Warren shrugged his shoulders. "I can't see where the harm comes in," he persisted stubbornly. "She made Forbes comfortable all summer, so comfortable that now he looks like a baby that's being weaned. She took his money, but judging from the meals I ate there, she gave him his money's worth. If she'd been an old party, passing herself off as a youthful beauty, Forbes would have a right to kick. But under the circumstances is seems to me you're making a mountain out of a mole-hill."
Warren's amiable defense of the guilty was not well received. Aunt Estelle regarded him with open hostility, and Julia seemed pained by his moral obtuseness. A flicker of interest lighted Forbes' impassive face and suggested to Warren that his line of argument appealed more strongly to his masculine listener than to the women. Although he held no brief for Agatha Kent, he pressed his advantage.
"We don't know, any of us, what we might do if we were up against it. I've often thought I would commit highway robbery if I were hungry enough. I'll say this for the girl, anyway: She must be a peach of an actress. If she could knock around with a man all summer, walk with him and talk with him and pet him a little, when he was down in the mouth, and yet never let him suspect that she wasn't old enough to be his grandmother—"
"Really, Mr. Warren," Julia said with asperity, "I can't see any point in continuing this conversation. I had hoped you might be able to make some helpful suggestions regarding Burton, for of course I understand that you can't be burdened with him for more than a few days. But if you are going to spend the evening defending that brazen, red-haired—"

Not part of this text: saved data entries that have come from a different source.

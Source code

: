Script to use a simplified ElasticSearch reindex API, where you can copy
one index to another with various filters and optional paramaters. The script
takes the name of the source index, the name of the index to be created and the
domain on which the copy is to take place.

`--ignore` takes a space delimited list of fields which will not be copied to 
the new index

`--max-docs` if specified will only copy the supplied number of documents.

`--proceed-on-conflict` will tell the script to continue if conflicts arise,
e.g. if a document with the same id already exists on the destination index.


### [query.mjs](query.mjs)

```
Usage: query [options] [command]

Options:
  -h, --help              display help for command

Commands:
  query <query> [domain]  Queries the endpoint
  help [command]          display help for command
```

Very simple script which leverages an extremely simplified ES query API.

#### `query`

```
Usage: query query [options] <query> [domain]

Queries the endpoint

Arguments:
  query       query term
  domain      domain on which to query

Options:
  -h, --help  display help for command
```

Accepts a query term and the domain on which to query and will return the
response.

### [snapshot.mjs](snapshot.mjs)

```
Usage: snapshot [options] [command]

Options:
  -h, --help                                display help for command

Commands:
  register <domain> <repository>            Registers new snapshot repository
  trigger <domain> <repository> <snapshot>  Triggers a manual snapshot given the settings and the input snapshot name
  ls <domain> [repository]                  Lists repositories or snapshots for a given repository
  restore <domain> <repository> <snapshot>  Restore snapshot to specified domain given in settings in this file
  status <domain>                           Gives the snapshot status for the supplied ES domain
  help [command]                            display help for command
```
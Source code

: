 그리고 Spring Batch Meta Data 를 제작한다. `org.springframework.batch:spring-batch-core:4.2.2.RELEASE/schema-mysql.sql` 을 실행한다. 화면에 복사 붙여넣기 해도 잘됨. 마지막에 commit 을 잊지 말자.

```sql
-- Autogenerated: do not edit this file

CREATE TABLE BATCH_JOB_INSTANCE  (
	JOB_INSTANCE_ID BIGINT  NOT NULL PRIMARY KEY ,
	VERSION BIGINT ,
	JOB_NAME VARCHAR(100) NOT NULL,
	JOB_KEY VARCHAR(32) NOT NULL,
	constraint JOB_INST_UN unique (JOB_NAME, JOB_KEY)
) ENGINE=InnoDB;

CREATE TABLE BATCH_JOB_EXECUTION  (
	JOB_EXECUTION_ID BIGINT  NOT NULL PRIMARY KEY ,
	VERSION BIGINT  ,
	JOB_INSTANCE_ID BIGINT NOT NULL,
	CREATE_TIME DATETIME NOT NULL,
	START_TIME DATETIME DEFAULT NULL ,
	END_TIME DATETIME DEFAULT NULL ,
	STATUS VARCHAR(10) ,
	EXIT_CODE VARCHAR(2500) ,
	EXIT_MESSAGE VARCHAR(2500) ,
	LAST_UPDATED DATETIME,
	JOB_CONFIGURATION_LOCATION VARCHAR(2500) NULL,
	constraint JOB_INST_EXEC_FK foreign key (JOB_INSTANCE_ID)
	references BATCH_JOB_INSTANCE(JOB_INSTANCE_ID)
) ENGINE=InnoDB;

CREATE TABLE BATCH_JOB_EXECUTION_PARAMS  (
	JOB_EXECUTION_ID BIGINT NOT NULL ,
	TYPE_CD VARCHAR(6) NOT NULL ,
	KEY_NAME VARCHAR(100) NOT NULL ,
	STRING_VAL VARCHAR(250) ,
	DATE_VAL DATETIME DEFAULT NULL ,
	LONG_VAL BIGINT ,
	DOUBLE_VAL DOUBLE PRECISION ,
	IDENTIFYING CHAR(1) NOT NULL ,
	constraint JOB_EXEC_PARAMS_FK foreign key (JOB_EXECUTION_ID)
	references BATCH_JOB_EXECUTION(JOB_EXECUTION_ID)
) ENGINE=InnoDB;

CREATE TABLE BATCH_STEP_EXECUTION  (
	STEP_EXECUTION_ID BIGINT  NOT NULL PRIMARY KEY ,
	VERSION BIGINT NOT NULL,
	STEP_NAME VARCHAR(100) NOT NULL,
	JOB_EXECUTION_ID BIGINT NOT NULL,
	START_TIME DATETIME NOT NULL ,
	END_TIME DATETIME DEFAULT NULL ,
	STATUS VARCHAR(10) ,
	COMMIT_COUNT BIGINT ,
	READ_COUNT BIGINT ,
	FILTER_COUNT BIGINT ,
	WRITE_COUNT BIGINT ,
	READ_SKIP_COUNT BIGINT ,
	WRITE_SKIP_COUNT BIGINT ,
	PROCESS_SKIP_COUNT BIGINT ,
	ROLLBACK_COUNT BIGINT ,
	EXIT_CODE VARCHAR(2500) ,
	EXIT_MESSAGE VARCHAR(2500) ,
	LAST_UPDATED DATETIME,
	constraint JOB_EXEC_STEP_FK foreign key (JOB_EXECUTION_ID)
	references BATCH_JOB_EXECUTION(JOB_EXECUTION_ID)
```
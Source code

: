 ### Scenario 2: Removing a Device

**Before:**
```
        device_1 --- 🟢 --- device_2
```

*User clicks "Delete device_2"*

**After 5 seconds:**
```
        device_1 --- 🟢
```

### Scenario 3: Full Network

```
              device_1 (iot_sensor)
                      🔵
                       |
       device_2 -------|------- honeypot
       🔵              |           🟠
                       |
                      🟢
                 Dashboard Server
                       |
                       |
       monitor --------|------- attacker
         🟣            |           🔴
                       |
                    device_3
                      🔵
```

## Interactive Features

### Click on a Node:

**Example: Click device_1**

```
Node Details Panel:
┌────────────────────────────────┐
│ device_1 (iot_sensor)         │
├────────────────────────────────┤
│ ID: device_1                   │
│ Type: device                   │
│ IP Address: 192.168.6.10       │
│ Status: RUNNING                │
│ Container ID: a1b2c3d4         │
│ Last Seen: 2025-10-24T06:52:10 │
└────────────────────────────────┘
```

"What!" roared Warren. This time he had done it. The head waiter looked in his direction apprehensively.
Aunt Estelle took the protest from Julia's lips. "Pardon me, Mr. Warren, but I must remind you that my niece and I dislike to be made conspicuous by such demonstrations."
Warren ignored the reproof. "What did you call her?" he demanded of Julia, whose only answer was an offended stare.
"Did you say she was red-haired?"
"I—I did. Though why you should attach any importance to anything so trivial, I confess I don't understand."